=== TASK INSTRUCTIONS ===
From the line containing "### 6. Run the Application with Gunicorn" to the final line of the entries, copy each line exactly. Pictures stay out.

BEGIN

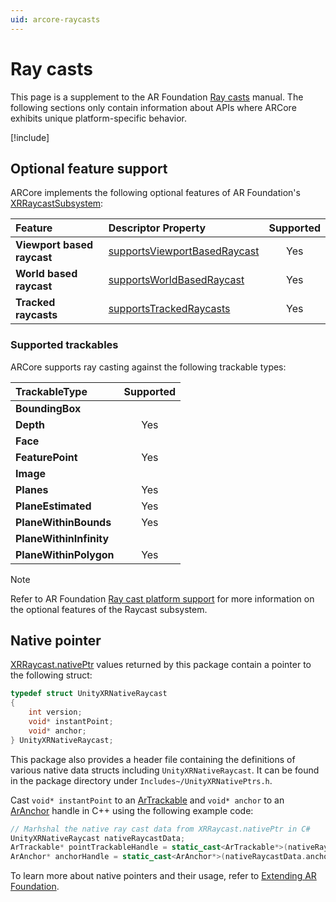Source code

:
 ```yaml
---
uid: arcore-raycasts
---
```

# Ray casts

This page is a supplement to the AR Foundation [Ray casts](xref:arfoundation-raycasts) manual. The following sections only contain information about APIs where ARCore exhibits unique platform-specific behavior.

[!include[](../snippets/arf-docs-tip.md)]

## Optional feature support

ARCore implements the following optional features of AR Foundation's [XRRaycastSubsystem](xref:UnityEngine.XR.ARSubsystems.XRRaycastSubsystem):

| Feature                    | Descriptor Property | Supported |
| :------------------------- | :------------------ | :-------: |
| **Viewport based raycast** | [supportsViewportBasedRaycast](xref:UnityEngine.XR.ARSubsystems.XRRaycastSubsystemDescriptor.supportsViewportBasedRaycast)| Yes |
| **World based raycast**    |  [supportsWorldBasedRaycast](xref:UnityEngine.XR.ARSubsystems.XRRaycastSubsystemDescriptor.supportsWorldBasedRaycast)   | Yes |
| **Tracked raycasts**       | [supportsTrackedRaycasts](xref:UnityEngine.XR.ARSubsystems.XRRaycastSubsystemDescriptor.supportsTrackedRaycasts) | Yes |

### Supported trackables

ARCore supports ray casting against the following trackable types:

| TrackableType           | Supported |
| :---------------------- | :-------: |
| **BoundingBox**         |           |
| **Depth**               |    Yes    |
| **Face**                |           |
| **FeaturePoint**        |    Yes    |
| **Image**               |           |
| **Planes**              |    Yes    |
| **PlaneEstimated**      |    Yes    |
| **PlaneWithinBounds**   |    Yes    |
| **PlaneWithinInfinity** |           |
| **PlaneWithinPolygon**  |    Yes    |

> [!NOTE]
> Refer to AR Foundation [Ray cast platform support](xref:arfoundation-raycasts-platform-support) for more information on the optional features of the Raycast subsystem.

## Native pointer

[XRRaycast.nativePtr](xref:UnityEngine.XR.ARSubsystems.XRRaycast.nativePtr) values returned by this package contain a pointer to the following struct:

```c
typedef struct UnityXRNativeRaycast
{
    int version;
    void* instantPoint;
    void* anchor;
} UnityXRNativeRaycast;
```

This package also provides a header file containing the definitions of various native data structs including `UnityXRNativeRaycast`. It can be found in the package directory under `Includes~/UnityXRNativePtrs.h`.

Cast `void* instantPoint` to an [ArTrackable](https://developers.google.com/ar/reference/c/group/ar-trackable) and `void* anchor` to an [ArAnchor](https://developers.google.com/ar/reference/c/group/ar-anchor) handle in C++ using the following example code:

```cpp
// Marhshal the native ray cast data from XRRaycast.nativePtr in C#
UnityXRNativeRaycast nativeRaycastData;
ArTrackable* pointTrackableHandle = static_cast<ArTrackable*>(nativeRaycastData.instantPoint);
ArAnchor* anchorHandle = static_cast<ArAnchor*>(nativeRaycastData.anchor);
```

To learn more about native pointers and their usage, refer to [Extending AR Foundation](xref:arfoundation-extensions).

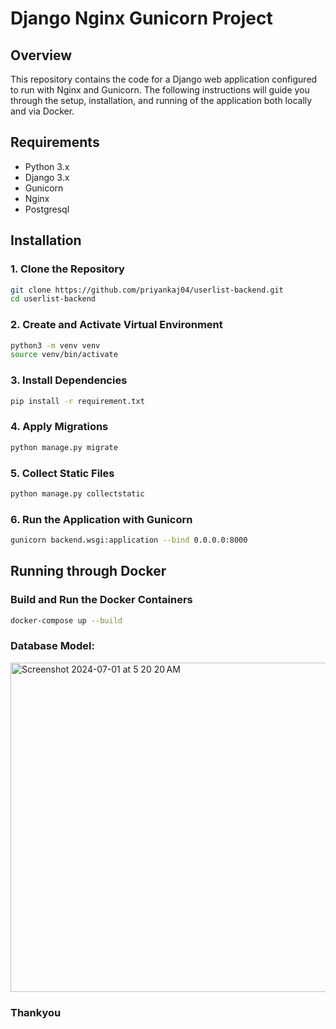 # Django Nginx Gunicorn Project

## Overview

This repository contains the code for a Django web application configured to run with Nginx and Gunicorn. The following instructions will guide you through the setup, installation, and running of the application both locally and via Docker.

## Requirements

- Python 3.x
- Django 3.x
- Gunicorn
- Nginx
- Postgresql

## Installation

### 1. Clone the Repository
```bash
git clone https://github.com/priyankaj04/userlist-backend.git
cd userlist-backend
```

### 2. Create and Activate Virtual Environment
```bash
python3 -m venv venv
source venv/bin/activate
```

### 3. Install Dependencies
```bash
pip install -r requirement.txt
```

### 4. Apply Migrations
```bash
python manage.py migrate
```

### 5. Collect Static Files
```bash
python manage.py collectstatic
```

### 6. Run the Application with Gunicorn
```bash
gunicorn backend.wsgi:application --bind 0.0.0.0:8000
```

## Running through Docker

### Build and Run the Docker Containers
```bash
docker-compose up --build
```

### Database Model: 
<img width="527" alt="Screenshot 2024-07-01 at 5 20 20 AM" src="https://github.com/priyankaj04/userlist-backend/assets/103273242/b64220b4-e151-4afb-981f-3e6505f1b5a8">

### Thankyou
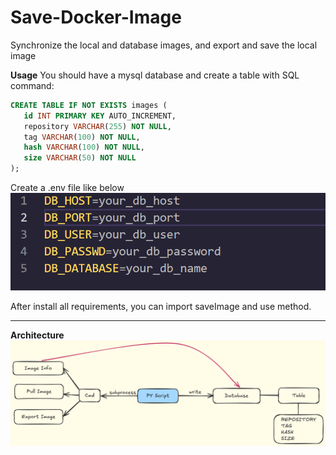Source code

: # Save-Docker-Image
Synchronize the local and database images, and export and save the local image



**Usage**
You should have a mysql database and create a table with SQL command:

 ```sql
CREATE TABLE IF NOT EXISTS images (
    id INT PRIMARY KEY AUTO_INCREMENT,
    repository VARCHAR(255) NOT NULL,
    tag VARCHAR(100) NOT NULL,
    hash VARCHAR(100) NOT NULL,
    size VARCHAR(50) NOT NULL
);
  ```

Create a .env file like below
![env](docs/env.png)

After install all requirements, you can import saveImage and use method.

---

**Architecture**
![arch](docs/arch.png)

END

=== EXERCISE ANSWER ===
### 6. Run the Application with Gunicorn
```bash
gunicorn backend.wsgi:application --bind 0.0.0.0:8000
```

## Running through Docker

### Build and Run the Docker Containers
```bash
docker-compose up --build
```

### Database Model: 
<img width="527" alt="Screenshot 2024-07-01 at 5 20 20 AM" src="https://github.com/priyankaj04/userlist-backend/assets/103273242/b64220b4-e151-4afb-981f-3e6505f1b5a8">

### Thankyou
Source code

: # Save-Docker-Image
Synchronize the local and database images, and export and save the local image



**Usage**
You should have a mysql database and create a table with SQL command:

 ```sql
CREATE TABLE IF NOT EXISTS images (
    id INT PRIMARY KEY AUTO_INCREMENT,
    repository VARCHAR(255) NOT NULL,
    tag VARCHAR(100) NOT NULL,
    hash VARCHAR(100) NOT NULL,
    size VARCHAR(50) NOT NULL
);
  ```

Create a .env file like below
![env](docs/env.png)

After install all requirements, you can import saveImage and use method.

---

**Architecture**
![arch](docs/arch.png)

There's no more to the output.